Problem description: The number of lines containing the word "condition" is all you should give; count them in the records below.

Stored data
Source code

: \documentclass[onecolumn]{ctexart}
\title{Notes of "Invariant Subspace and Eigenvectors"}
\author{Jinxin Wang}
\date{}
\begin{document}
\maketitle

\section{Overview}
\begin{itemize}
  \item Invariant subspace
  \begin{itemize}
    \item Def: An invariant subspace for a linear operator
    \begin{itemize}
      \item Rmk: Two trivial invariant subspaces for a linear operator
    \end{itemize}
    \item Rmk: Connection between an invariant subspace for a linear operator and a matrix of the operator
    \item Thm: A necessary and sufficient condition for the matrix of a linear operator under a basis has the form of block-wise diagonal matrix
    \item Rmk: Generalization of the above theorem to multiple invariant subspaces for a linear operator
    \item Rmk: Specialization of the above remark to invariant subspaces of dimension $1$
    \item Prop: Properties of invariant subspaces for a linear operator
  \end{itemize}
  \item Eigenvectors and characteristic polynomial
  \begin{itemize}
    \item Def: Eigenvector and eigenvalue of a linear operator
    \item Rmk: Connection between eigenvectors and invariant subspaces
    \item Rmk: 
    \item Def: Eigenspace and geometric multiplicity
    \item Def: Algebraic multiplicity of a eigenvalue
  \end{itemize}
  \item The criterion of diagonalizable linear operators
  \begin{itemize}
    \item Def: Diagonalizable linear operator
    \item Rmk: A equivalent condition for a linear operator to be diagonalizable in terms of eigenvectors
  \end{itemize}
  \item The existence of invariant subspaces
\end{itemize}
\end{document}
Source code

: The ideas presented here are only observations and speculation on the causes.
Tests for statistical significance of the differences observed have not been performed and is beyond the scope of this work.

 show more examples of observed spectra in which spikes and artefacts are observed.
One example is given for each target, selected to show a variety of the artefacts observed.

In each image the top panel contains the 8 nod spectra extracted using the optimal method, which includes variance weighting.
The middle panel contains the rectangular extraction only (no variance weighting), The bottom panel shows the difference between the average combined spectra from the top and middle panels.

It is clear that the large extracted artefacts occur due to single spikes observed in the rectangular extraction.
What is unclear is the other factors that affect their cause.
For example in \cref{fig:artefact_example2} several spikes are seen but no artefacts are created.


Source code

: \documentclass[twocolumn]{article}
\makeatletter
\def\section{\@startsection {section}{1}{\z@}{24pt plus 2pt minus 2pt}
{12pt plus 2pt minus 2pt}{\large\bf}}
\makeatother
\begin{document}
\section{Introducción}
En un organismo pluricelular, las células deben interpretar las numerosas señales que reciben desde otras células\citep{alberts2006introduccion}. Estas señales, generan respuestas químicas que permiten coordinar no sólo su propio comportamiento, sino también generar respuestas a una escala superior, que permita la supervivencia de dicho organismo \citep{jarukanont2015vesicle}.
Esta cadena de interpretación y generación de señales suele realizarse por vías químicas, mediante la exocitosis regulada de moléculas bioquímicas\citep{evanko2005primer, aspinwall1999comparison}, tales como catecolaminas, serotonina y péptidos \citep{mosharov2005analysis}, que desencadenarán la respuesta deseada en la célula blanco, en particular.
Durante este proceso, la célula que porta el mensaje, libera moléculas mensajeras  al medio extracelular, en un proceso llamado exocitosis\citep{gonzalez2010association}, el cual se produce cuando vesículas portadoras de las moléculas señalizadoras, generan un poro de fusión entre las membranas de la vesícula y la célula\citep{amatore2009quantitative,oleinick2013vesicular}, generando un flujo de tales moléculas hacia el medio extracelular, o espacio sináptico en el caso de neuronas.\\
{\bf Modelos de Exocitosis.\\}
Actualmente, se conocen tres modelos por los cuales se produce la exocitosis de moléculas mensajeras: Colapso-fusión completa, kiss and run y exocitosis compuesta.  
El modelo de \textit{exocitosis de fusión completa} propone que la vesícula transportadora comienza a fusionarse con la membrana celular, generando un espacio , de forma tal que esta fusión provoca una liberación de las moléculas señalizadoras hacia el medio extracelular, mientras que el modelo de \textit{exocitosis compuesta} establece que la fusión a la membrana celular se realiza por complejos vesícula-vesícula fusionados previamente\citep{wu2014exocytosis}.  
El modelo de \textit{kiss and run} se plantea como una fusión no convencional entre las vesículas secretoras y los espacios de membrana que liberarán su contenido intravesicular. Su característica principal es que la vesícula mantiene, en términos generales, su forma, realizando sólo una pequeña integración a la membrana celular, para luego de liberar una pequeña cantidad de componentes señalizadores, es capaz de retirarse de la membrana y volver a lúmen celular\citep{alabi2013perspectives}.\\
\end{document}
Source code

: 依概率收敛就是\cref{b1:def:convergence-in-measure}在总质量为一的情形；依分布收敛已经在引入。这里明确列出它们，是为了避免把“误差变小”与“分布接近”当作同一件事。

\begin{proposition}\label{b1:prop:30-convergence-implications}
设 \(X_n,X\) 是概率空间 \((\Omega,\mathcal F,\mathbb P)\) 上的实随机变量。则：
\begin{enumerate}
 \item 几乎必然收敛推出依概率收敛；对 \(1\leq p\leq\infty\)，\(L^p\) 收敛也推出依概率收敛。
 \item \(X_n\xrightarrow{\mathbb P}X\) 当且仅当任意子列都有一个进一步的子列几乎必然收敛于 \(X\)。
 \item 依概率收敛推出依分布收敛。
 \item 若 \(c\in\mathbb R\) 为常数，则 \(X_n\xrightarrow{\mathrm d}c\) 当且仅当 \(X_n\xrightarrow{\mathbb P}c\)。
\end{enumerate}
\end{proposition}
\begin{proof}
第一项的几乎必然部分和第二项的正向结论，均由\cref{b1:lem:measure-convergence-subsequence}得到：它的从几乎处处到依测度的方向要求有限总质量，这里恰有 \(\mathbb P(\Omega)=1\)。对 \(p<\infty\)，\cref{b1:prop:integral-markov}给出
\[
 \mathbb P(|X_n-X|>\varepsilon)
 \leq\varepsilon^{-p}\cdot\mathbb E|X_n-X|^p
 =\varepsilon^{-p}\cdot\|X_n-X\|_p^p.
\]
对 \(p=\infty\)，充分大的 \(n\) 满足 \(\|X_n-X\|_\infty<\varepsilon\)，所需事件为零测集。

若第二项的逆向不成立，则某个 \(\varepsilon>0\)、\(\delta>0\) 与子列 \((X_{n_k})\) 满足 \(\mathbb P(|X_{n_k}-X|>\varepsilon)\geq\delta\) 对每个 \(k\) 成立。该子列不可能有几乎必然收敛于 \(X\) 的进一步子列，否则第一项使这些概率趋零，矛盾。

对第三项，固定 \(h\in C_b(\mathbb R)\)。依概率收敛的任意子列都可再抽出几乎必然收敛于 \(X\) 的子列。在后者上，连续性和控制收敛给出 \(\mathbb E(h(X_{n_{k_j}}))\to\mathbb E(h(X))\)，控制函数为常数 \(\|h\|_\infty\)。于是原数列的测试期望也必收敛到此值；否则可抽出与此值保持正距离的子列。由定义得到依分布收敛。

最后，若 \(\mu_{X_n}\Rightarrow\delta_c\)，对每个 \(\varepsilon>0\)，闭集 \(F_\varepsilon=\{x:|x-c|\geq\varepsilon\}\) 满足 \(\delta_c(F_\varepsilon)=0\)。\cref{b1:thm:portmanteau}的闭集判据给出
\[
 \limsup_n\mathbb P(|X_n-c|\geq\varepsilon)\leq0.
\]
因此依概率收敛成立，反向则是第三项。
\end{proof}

Expected output: 2